The One Ring, also called the Ruling Ring and Isildur's Bane, is a central plot element in J. R. R. Tolkien's The Lord of the Rings (1954–55). It first appeared in the earlier story The Hobbit (1937) as a magic ring that grants the wearer invisibility. Tolkien changed it into a malevolent Ring of Power and re-wrote parts of The Hobbit to fit in with the expanded narrative. The Lord of the Rings describes the hobbit Frodo Baggins's quest to destroy the Ring.

Critics have compared the story with the ring-based plot of Richard Wagner's opera cycle Der Ring des Nibelungen; Tolkien denied any connection, but at the least, both men drew on the same mythology. Another source is Tolkien's analysis of Nodens, an obscure pagan god with a temple at Lydney Park, where he studied the Latin inscriptions, one containing a curse on the thief of a ring.
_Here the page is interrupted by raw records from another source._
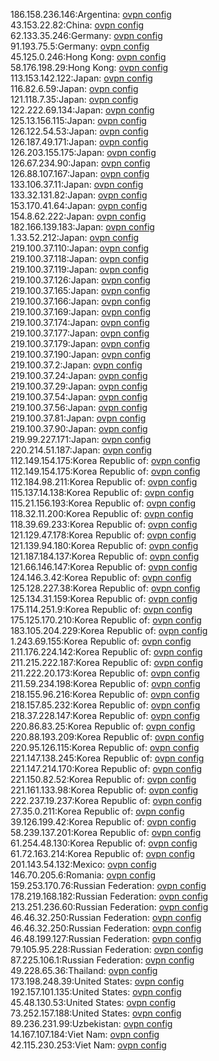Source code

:186.158.236.146:Argentina: [ovpn config](vpn/186_158_236_146.ovpn)  
43.153.22.82:China: [ovpn config](vpn/43_153_22_82.ovpn)  
62.133.35.246:Germany: [ovpn config](vpn/62_133_35_246.ovpn)  
91.193.75.5:Germany: [ovpn config](vpn/91_193_75_5.ovpn)  
45.125.0.246:Hong Kong: [ovpn config](vpn/45_125_0_246.ovpn)  
58.176.198.29:Hong Kong: [ovpn config](vpn/58_176_198_29.ovpn)  
113.153.142.122:Japan: [ovpn config](vpn/113_153_142_122.ovpn)  
116.82.6.59:Japan: [ovpn config](vpn/116_82_6_59.ovpn)  
121.118.7.35:Japan: [ovpn config](vpn/121_118_7_35.ovpn)  
122.222.69.134:Japan: [ovpn config](vpn/122_222_69_134.ovpn)  
125.13.156.115:Japan: [ovpn config](vpn/125_13_156_115.ovpn)  
126.122.54.53:Japan: [ovpn config](vpn/126_122_54_53.ovpn)  
126.187.49.171:Japan: [ovpn config](vpn/126_187_49_171.ovpn)  
126.203.155.175:Japan: [ovpn config](vpn/126_203_155_175.ovpn)  
126.67.234.90:Japan: [ovpn config](vpn/126_67_234_90.ovpn)  
126.88.107.167:Japan: [ovpn config](vpn/126_88_107_167.ovpn)  
133.106.37.11:Japan: [ovpn config](vpn/133_106_37_11.ovpn)  
133.32.131.82:Japan: [ovpn config](vpn/133_32_131_82.ovpn)  
153.170.41.64:Japan: [ovpn config](vpn/153_170_41_64.ovpn)  
154.8.62.222:Japan: [ovpn config](vpn/154_8_62_222.ovpn)  
182.166.139.183:Japan: [ovpn config](vpn/182_166_139_183.ovpn)  
1.33.52.212:Japan: [ovpn config](vpn/1_33_52_212.ovpn)  
219.100.37.110:Japan: [ovpn config](vpn/219_100_37_110.ovpn)  
219.100.37.118:Japan: [ovpn config](vpn/219_100_37_118.ovpn)  
219.100.37.119:Japan: [ovpn config](vpn/219_100_37_119.ovpn)  
219.100.37.126:Japan: [ovpn config](vpn/219_100_37_126.ovpn)  
219.100.37.165:Japan: [ovpn config](vpn/219_100_37_165.ovpn)  
219.100.37.166:Japan: [ovpn config](vpn/219_100_37_166.ovpn)  
219.100.37.169:Japan: [ovpn config](vpn/219_100_37_169.ovpn)  
219.100.37.174:Japan: [ovpn config](vpn/219_100_37_174.ovpn)  
219.100.37.177:Japan: [ovpn config](vpn/219_100_37_177.ovpn)  
219.100.37.179:Japan: [ovpn config](vpn/219_100_37_179.ovpn)  
219.100.37.190:Japan: [ovpn config](vpn/219_100_37_190.ovpn)  
219.100.37.2:Japan: [ovpn config](vpn/219_100_37_2.ovpn)  
219.100.37.24:Japan: [ovpn config](vpn/219_100_37_24.ovpn)  
219.100.37.29:Japan: [ovpn config](vpn/219_100_37_29.ovpn)  
219.100.37.54:Japan: [ovpn config](vpn/219_100_37_54.ovpn)  
219.100.37.56:Japan: [ovpn config](vpn/219_100_37_56.ovpn)  
219.100.37.81:Japan: [ovpn config](vpn/219_100_37_81.ovpn)  
219.100.37.90:Japan: [ovpn config](vpn/219_100_37_90.ovpn)  
219.99.227.171:Japan: [ovpn config](vpn/219_99_227_171.ovpn)  
220.214.51.187:Japan: [ovpn config](vpn/220_214_51_187.ovpn)  
112.149.154.175:Korea Republic of: [ovpn config](vpn/112_149_154_175.ovpn)  
112.149.154.175:Korea Republic of: [ovpn config](vpn/112_149_154_175.ovpn)  
112.184.98.211:Korea Republic of: [ovpn config](vpn/112_184_98_211.ovpn)  
115.137.14.138:Korea Republic of: [ovpn config](vpn/115_137_14_138.ovpn)  
115.21.156.193:Korea Republic of: [ovpn config](vpn/115_21_156_193.ovpn)  
118.32.11.200:Korea Republic of: [ovpn config](vpn/118_32_11_200.ovpn)  
118.39.69.233:Korea Republic of: [ovpn config](vpn/118_39_69_233.ovpn)  
121.129.47.178:Korea Republic of: [ovpn config](vpn/121_129_47_178.ovpn)  
121.139.94.180:Korea Republic of: [ovpn config](vpn/121_139_94_180.ovpn)  
121.187.184.137:Korea Republic of: [ovpn config](vpn/121_187_184_137.ovpn)  
121.66.146.147:Korea Republic of: [ovpn config](vpn/121_66_146_147.ovpn)  
124.146.3.42:Korea Republic of: [ovpn config](vpn/124_146_3_42.ovpn)  
125.128.227.38:Korea Republic of: [ovpn config](vpn/125_128_227_38.ovpn)  
125.134.31.159:Korea Republic of: [ovpn config](vpn/125_134_31_159.ovpn)  
175.114.251.9:Korea Republic of: [ovpn config](vpn/175_114_251_9.ovpn)  
175.125.170.210:Korea Republic of: [ovpn config](vpn/175_125_170_210.ovpn)  
183.105.204.229:Korea Republic of: [ovpn config](vpn/183_105_204_229.ovpn)  
1.243.69.155:Korea Republic of: [ovpn config](vpn/1_243_69_155.ovpn)  
211.176.224.142:Korea Republic of: [ovpn config](vpn/211_176_224_142.ovpn)  
211.215.222.187:Korea Republic of: [ovpn config](vpn/211_215_222_187.ovpn)  
211.222.20.173:Korea Republic of: [ovpn config](vpn/211_222_20_173.ovpn)  
211.59.234.198:Korea Republic of: [ovpn config](vpn/211_59_234_198.ovpn)  
218.155.96.216:Korea Republic of: [ovpn config](vpn/218_155_96_216.ovpn)  
218.157.85.232:Korea Republic of: [ovpn config](vpn/218_157_85_232.ovpn)  
218.37.228.147:Korea Republic of: [ovpn config](vpn/218_37_228_147.ovpn)  
220.86.83.25:Korea Republic of: [ovpn config](vpn/220_86_83_25.ovpn)  
220.88.193.209:Korea Republic of: [ovpn config](vpn/220_88_193_209.ovpn)  
220.95.126.115:Korea Republic of: [ovpn config](vpn/220_95_126_115.ovpn)  
221.147.138.245:Korea Republic of: [ovpn config](vpn/221_147_138_245.ovpn)  
221.147.214.170:Korea Republic of: [ovpn config](vpn/221_147_214_170.ovpn)  
221.150.82.52:Korea Republic of: [ovpn config](vpn/221_150_82_52.ovpn)  
221.161.133.98:Korea Republic of: [ovpn config](vpn/221_161_133_98.ovpn)  
222.237.19.237:Korea Republic of: [ovpn config](vpn/222_237_19_237.ovpn)  
27.35.0.211:Korea Republic of: [ovpn config](vpn/27_35_0_211.ovpn)  
39.126.199.42:Korea Republic of: [ovpn config](vpn/39_126_199_42.ovpn)  
58.239.137.201:Korea Republic of: [ovpn config](vpn/58_239_137_201.ovpn)  
61.254.48.130:Korea Republic of: [ovpn config](vpn/61_254_48_130.ovpn)  
61.72.163.214:Korea Republic of: [ovpn config](vpn/61_72_163_214.ovpn)  
201.143.54.132:Mexico: [ovpn config](vpn/201_143_54_132.ovpn)  
146.70.205.6:Romania: [ovpn config](vpn/146_70_205_6.ovpn)  
159.253.170.76:Russian Federation: [ovpn config](vpn/159_253_170_76.ovpn)  
178.219.168.182:Russian Federation: [ovpn config](vpn/178_219_168_182.ovpn)  
213.251.236.60:Russian Federation: [ovpn config](vpn/213_251_236_60.ovpn)  
46.46.32.250:Russian Federation: [ovpn config](vpn/46_46_32_250.ovpn)  
46.46.32.250:Russian Federation: [ovpn config](vpn/46_46_32_250.ovpn)  
46.48.199.127:Russian Federation: [ovpn config](vpn/46_48_199_127.ovpn)  
79.105.95.228:Russian Federation: [ovpn config](vpn/79_105_95_228.ovpn)  
87.225.106.1:Russian Federation: [ovpn config](vpn/87_225_106_1.ovpn)  
49.228.65.36:Thailand: [ovpn config](vpn/49_228_65_36.ovpn)  
173.198.248.39:United States: [ovpn config](vpn/173_198_248_39.ovpn)  
192.157.101.135:United States: [ovpn config](vpn/192_157_101_135.ovpn)  
45.48.130.53:United States: [ovpn config](vpn/45_48_130_53.ovpn)  
73.252.157.188:United States: [ovpn config](vpn/73_252_157_188.ovpn)  
89.236.231.99:Uzbekistan: [ovpn config](vpn/89_236_231_99.ovpn)  
14.167.107.184:Viet Nam: [ovpn config](vpn/14_167_107_184.ovpn)  
42.115.230.253:Viet Nam: [ovpn config](vpn/42_115_230_253.ovpn)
Tolkien rejected the idea that the story was an allegory, saying that applicability to situations such as the Second World War and the atomic bomb was a matter for readers. Other parallels have been drawn with the Ring of Gyges in Plato's  Republic, which conferred invisibility, though there is no suggestion that Tolkien borrowed from the story.

Fictional description

Purpose 
The One Ring was forged by the Dark Lord Sauron during the Second Age to gain dominion over the free peoples of Middle-earth. In disguise as Annatar, or "Lord of Gifts", he aided the Elven smiths of Eregion and their leader Celebrimbor in the making of the Rings of Power. He then forged the One Ring in the fires of Mount Doom.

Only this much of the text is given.